Manca Riccardo, De Marco Matteo, Colston Amanda, Raymont Vanessa, Amin Jay, Davies Rhys, Kumar Pramod, Russell Gregor, Blackburn Daniel J, Venneri Annalena
Department of Life Sciences, Brunel University London, Uxbridge, United Kingdom.
Oxford Health NHS Foundation Trust, Oxford, United Kingdom.
Front Psychiatry. 2022 May 10;13:877595. doi: 10.3389/fpsyt.2022.877595. eCollection 2022.
People with dementia (PWD) are vulnerable to abrupt changes to daily routines. The lockdown enforced on the 23rd of March 2020 in the UK to contain the expansion of the COVID-19 pandemic limited opportunities for PWD to access healthcare services and socialise. The SOLITUDE study explored the potential long-term effects of lockdown on PWD's symptoms and carers' burden.
Forty-five carers and 36 PWD completed a telephone-based assessment at recruitment (T0) and after 3 (T1) and 6 months (T2). PWD completed measures validated for telephonic evaluations of cognition and depression. Carers completed questionnaires on their burden and on PWD's health and answered a customised interview on symptom changes observed in the initial months of lockdown. Longitudinal changes were investigated for all outcome variables with repeated-measures models. Additional multiple regression analyses were carried out to investigate whether several objective factors (i.e., demographics and time under social restrictions) and carer-reported symptom changes observed following lockdown before T0 were associated with all outcomes at T0.
No significant changes were observed in any outcomes over the 6 months of observations.
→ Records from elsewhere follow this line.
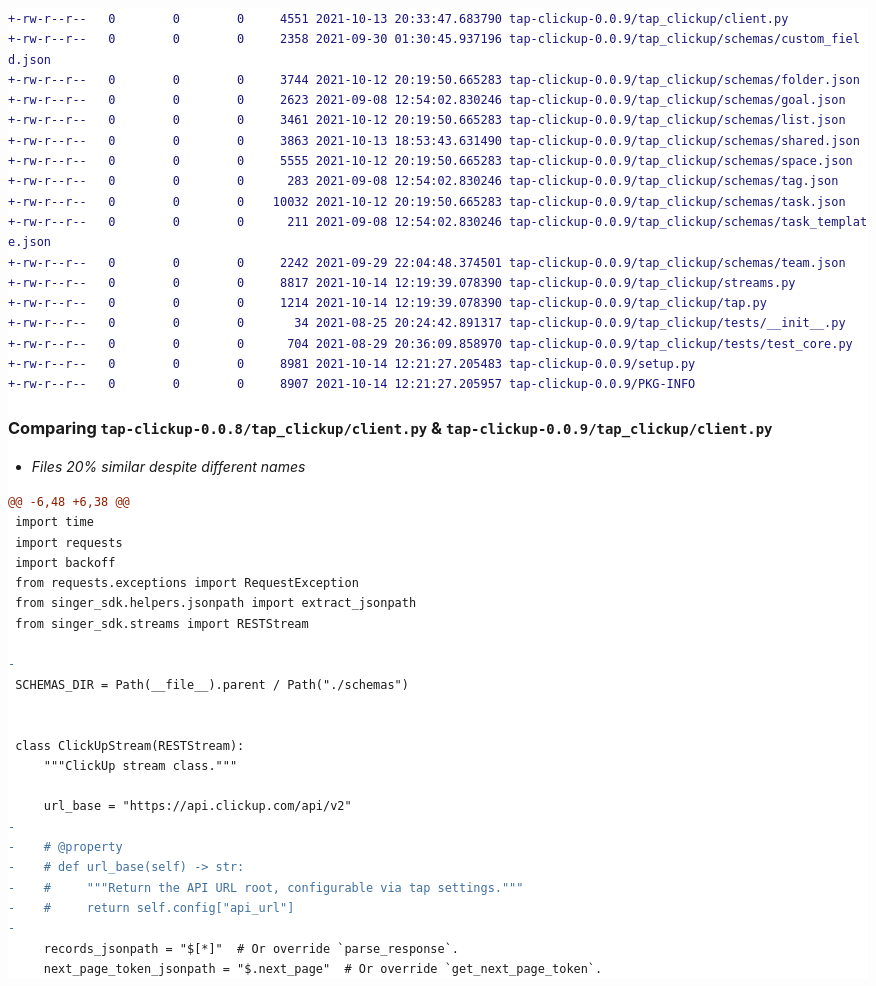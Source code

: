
 ```diff
+-rw-r--r--   0        0        0     4551 2021-10-13 20:33:47.683790 tap-clickup-0.0.9/tap_clickup/client.py
+-rw-r--r--   0        0        0     2358 2021-09-30 01:30:45.937196 tap-clickup-0.0.9/tap_clickup/schemas/custom_field.json
+-rw-r--r--   0        0        0     3744 2021-10-12 20:19:50.665283 tap-clickup-0.0.9/tap_clickup/schemas/folder.json
+-rw-r--r--   0        0        0     2623 2021-09-08 12:54:02.830246 tap-clickup-0.0.9/tap_clickup/schemas/goal.json
+-rw-r--r--   0        0        0     3461 2021-10-12 20:19:50.665283 tap-clickup-0.0.9/tap_clickup/schemas/list.json
+-rw-r--r--   0        0        0     3863 2021-10-13 18:53:43.631490 tap-clickup-0.0.9/tap_clickup/schemas/shared.json
+-rw-r--r--   0        0        0     5555 2021-10-12 20:19:50.665283 tap-clickup-0.0.9/tap_clickup/schemas/space.json
+-rw-r--r--   0        0        0      283 2021-09-08 12:54:02.830246 tap-clickup-0.0.9/tap_clickup/schemas/tag.json
+-rw-r--r--   0        0        0    10032 2021-10-12 20:19:50.665283 tap-clickup-0.0.9/tap_clickup/schemas/task.json
+-rw-r--r--   0        0        0      211 2021-09-08 12:54:02.830246 tap-clickup-0.0.9/tap_clickup/schemas/task_template.json
+-rw-r--r--   0        0        0     2242 2021-09-29 22:04:48.374501 tap-clickup-0.0.9/tap_clickup/schemas/team.json
+-rw-r--r--   0        0        0     8817 2021-10-14 12:19:39.078390 tap-clickup-0.0.9/tap_clickup/streams.py
+-rw-r--r--   0        0        0     1214 2021-10-14 12:19:39.078390 tap-clickup-0.0.9/tap_clickup/tap.py
+-rw-r--r--   0        0        0       34 2021-08-25 20:24:42.891317 tap-clickup-0.0.9/tap_clickup/tests/__init__.py
+-rw-r--r--   0        0        0      704 2021-08-29 20:36:09.858970 tap-clickup-0.0.9/tap_clickup/tests/test_core.py
+-rw-r--r--   0        0        0     8981 2021-10-14 12:21:27.205483 tap-clickup-0.0.9/setup.py
+-rw-r--r--   0        0        0     8907 2021-10-14 12:21:27.205957 tap-clickup-0.0.9/PKG-INFO
```

### Comparing `tap-clickup-0.0.8/tap_clickup/client.py` & `tap-clickup-0.0.9/tap_clickup/client.py`

 * *Files 20% similar despite different names*

```diff
@@ -6,48 +6,38 @@
 import time
 import requests
 import backoff
 from requests.exceptions import RequestException
 from singer_sdk.helpers.jsonpath import extract_jsonpath
 from singer_sdk.streams import RESTStream
 
-
 SCHEMAS_DIR = Path(__file__).parent / Path("./schemas")
 
 
 class ClickUpStream(RESTStream):
     """ClickUp stream class."""
 
     url_base = "https://api.clickup.com/api/v2"
-
-    # @property
-    # def url_base(self) -> str:
-    #     """Return the API URL root, configurable via tap settings."""
-    #     return self.config["api_url"]
-
     records_jsonpath = "$[*]"  # Or override `parse_response`.
     next_page_token_jsonpath = "$.next_page"  # Or override `get_next_page_token`.
```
However, analyses showed that the length of social isolation before T0 was negatively correlated with episodic and semantic memory performance at T0. Carers reporting worsening of neuropsychiatric symptoms and faster disease progression in PWD also reported higher burden. Moreover, carer-reported worsening of cognitive symptoms was associated with poorer semantic memory at T0.
PWD's symptoms and carers' burden remained stable over 6 months of observation. However, the amount of time spent under social restrictions before T0 appears to have had a significant detrimental impact on cognitive performance of patients. In fact, carer-reported cognitive decline during social isolation was consistent with the finding of poorer semantic memory, a domain sensitive to progression in Alzheimer's disease. Therefore, the initial stricter period of social isolation had greater detrimental impact on patients and their carers, followed then by a plateau. Future interventions may be designed to maintain an optimal level of social and cognitive engagement for PWD in challenging times, to prevent abrupt worsening of symptoms and associated detrimental consequences on patients' carers.
痴呆症患者(PWD)易受日常生活规律突然变化的影响。2020年3月23日英国实施封锁以遏制新冠疫情的蔓延,这限制了痴呆症患者获得医疗服务和社交的机会。孤独研究探讨了封锁对痴呆症患者症状和护理人员负担的潜在长期影响。
45名护理人员和36名痴呆症患者在招募时(T0)、3个月后(T1)和6个月后(T2)完成了基于电话的评估。痴呆症患者完成了经过验证的用于认知和抑郁电话评估的测量。护理人员完成了关于他们负担以及痴呆症患者健康状况的问卷,并回答了关于封锁最初几个月观察到的症状变化的定制访谈。使用重复测量模型对所有结果变量的纵向变化进行了研究。还进行了额外的多元回归分析,以调查几个客观因素(即人口统计学和社会限制下的时间)以及在T0之前封锁后护理人员报告的症状变化是否与T0时的所有结果相关。
在6个月的观察期内,任何结果均未观察到显著变化。然而,分析表明,T0之前的社会隔离时间长度与T0时的情景记忆和语义记忆表现呈负相关。报告痴呆症患者神经精神症状恶化和疾病进展更快的护理人员也报告了更高的负担。此外,护理人员报告的认知症状恶化与T0时较差的语义记忆相关。
在6个月的观察期内,痴呆症患者的症状和护理人员的负担保持稳定。然而,T0之前在社会限制下花费的时间似乎对患者的认知表现产生了重大不利影响。事实上,护理人员报告的社会隔离期间的认知下降与较差的语义记忆这一发现一致,语义记忆是对阿尔茨海默病进展敏感的一个领域。因此,最初更严格的社会隔离期对患者及其护理人员的不利影响更大,随后趋于平稳。未来的干预措施可能旨在在具有挑战性的时期为痴呆症患者维持最佳水平的社会和认知参与,以防止症状突然恶化以及对患者护理人员产生相关的不利后果。